[Collected data]
===

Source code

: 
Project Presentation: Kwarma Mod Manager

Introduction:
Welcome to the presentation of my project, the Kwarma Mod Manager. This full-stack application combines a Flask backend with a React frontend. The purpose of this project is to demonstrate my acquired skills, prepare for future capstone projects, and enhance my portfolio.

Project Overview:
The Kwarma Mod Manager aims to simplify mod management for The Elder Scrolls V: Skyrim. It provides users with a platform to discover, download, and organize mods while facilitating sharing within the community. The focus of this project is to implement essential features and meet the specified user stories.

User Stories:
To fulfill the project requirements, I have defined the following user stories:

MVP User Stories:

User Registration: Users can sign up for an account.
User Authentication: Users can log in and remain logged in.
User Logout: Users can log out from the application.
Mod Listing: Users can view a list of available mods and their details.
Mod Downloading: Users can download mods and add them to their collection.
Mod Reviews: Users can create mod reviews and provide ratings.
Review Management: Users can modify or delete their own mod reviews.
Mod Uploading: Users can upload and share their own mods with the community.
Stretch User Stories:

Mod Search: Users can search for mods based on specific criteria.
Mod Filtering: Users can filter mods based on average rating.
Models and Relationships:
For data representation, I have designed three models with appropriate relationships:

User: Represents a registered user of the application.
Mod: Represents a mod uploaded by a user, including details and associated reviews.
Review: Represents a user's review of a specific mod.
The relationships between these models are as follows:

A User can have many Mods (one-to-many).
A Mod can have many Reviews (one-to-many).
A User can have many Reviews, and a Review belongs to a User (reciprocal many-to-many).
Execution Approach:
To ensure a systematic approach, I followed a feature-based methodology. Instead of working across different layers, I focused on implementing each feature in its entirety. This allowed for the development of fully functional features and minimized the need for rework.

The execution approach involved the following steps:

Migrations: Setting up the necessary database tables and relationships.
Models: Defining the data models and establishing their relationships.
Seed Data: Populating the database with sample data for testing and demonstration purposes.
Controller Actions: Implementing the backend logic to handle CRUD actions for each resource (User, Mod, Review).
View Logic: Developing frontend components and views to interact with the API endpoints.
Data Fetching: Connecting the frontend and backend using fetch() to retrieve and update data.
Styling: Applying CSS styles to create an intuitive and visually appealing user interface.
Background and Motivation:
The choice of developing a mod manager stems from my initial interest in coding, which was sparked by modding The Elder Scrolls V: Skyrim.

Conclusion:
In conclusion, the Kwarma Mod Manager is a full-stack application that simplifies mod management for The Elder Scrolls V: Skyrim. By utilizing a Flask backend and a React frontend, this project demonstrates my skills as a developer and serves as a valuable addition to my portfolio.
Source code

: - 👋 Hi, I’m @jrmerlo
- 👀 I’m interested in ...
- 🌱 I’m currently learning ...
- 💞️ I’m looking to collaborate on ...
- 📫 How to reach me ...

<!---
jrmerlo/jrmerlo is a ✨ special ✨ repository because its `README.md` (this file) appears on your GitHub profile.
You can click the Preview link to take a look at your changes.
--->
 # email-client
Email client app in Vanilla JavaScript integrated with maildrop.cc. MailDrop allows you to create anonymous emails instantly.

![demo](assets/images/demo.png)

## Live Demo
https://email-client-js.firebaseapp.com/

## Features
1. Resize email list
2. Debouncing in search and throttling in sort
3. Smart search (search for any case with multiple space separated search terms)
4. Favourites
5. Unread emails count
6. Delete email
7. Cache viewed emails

===

* _EXERCISE_: All entries are to be retyped with no difference from the original.

* _RESPONSE TO THE EXERCISE_:
Source code

: 
Project Presentation: Kwarma Mod Manager

Introduction:
Welcome to the presentation of my project, the Kwarma Mod Manager. This full-stack application combines a Flask backend with a React frontend. The purpose of this project is to demonstrate my acquired skills, prepare for future capstone projects, and enhance my portfolio.

Project Overview:
The Kwarma Mod Manager aims to simplify mod management for The Elder Scrolls V: Skyrim. It provides users with a platform to discover, download, and organize mods while facilitating sharing within the community. The focus of this project is to implement essential features and meet the specified user stories.

User Stories:
To fulfill the project requirements, I have defined the following user stories:

MVP User Stories:

User Registration: Users can sign up for an account.
User Authentication: Users can log in and remain logged in.
User Logout: Users can log out from the application.
Mod Listing: Users can view a list of available mods and their details.
Mod Downloading: Users can download mods and add them to their collection.
Mod Reviews: Users can create mod reviews and provide ratings.
Review Management: Users can modify or delete their own mod reviews.
Mod Uploading: Users can upload and share their own mods with the community.
Stretch User Stories:

Mod Search: Users can search for mods based on specific criteria.
Mod Filtering: Users can filter mods based on average rating.
Models and Relationships:
For data representation, I have designed three models with appropriate relationships:

User: Represents a registered user of the application.
Mod: Represents a mod uploaded by a user, including details and associated reviews.
Review: Represents a user's review of a specific mod.
The relationships between these models are as follows:

A User can have many Mods (one-to-many).
A Mod can have many Reviews (one-to-many).
A User can have many Reviews, and a Review belongs to a User (reciprocal many-to-many).
Execution Approach:
To ensure a systematic approach, I followed a feature-based methodology. Instead of working across different layers, I focused on implementing each feature in its entirety. This allowed for the development of fully functional features and minimized the need for rework.

The execution approach involved the following steps:

Migrations: Setting up the necessary database tables and relationships.
Models: Defining the data models and establishing their relationships.
Seed Data: Populating the database with sample data for testing and demonstration purposes.
Controller Actions: Implementing the backend logic to handle CRUD actions for each resource (User, Mod, Review).
View Logic: Developing frontend components and views to interact with the API endpoints.
Data Fetching: Connecting the frontend and backend using fetch() to retrieve and update data.
Styling: Applying CSS styles to create an intuitive and visually appealing user interface.
Background and Motivation:
The choice of developing a mod manager stems from my initial interest in coding, which was sparked by modding The Elder Scrolls V: Skyrim.

Conclusion:
In conclusion, the Kwarma Mod Manager is a full-stack application that simplifies mod management for The Elder Scrolls V: Skyrim. By utilizing a Flask backend and a React frontend, this project demonstrates my skills as a developer and serves as a valuable addition to my portfolio.
Source code

: - 👋 Hi, I’m @jrmerlo
- 👀 I’m interested in ...
- 🌱 I’m currently learning ...
- 💞️ I’m looking to collaborate on ...
- 📫 How to reach me ...

<!---
jrmerlo/jrmerlo is a ✨ special ✨ repository because its `README.md` (this file) appears on your GitHub profile.
You can click the Preview link to take a look at your changes.
--->
 # email-client
Email client app in Vanilla JavaScript integrated with maildrop.cc. MailDrop allows you to create anonymous emails instantly.

![demo](assets/images/demo.png)

## Live Demo
https://email-client-js.firebaseapp.com/

## Features
1. Resize email list
2. Debouncing in search and throttling in sort
3. Smart search (search for any case with multiple space separated search terms)
4. Favourites
5. Unread emails count
6. Delete email
7. Cache viewed emails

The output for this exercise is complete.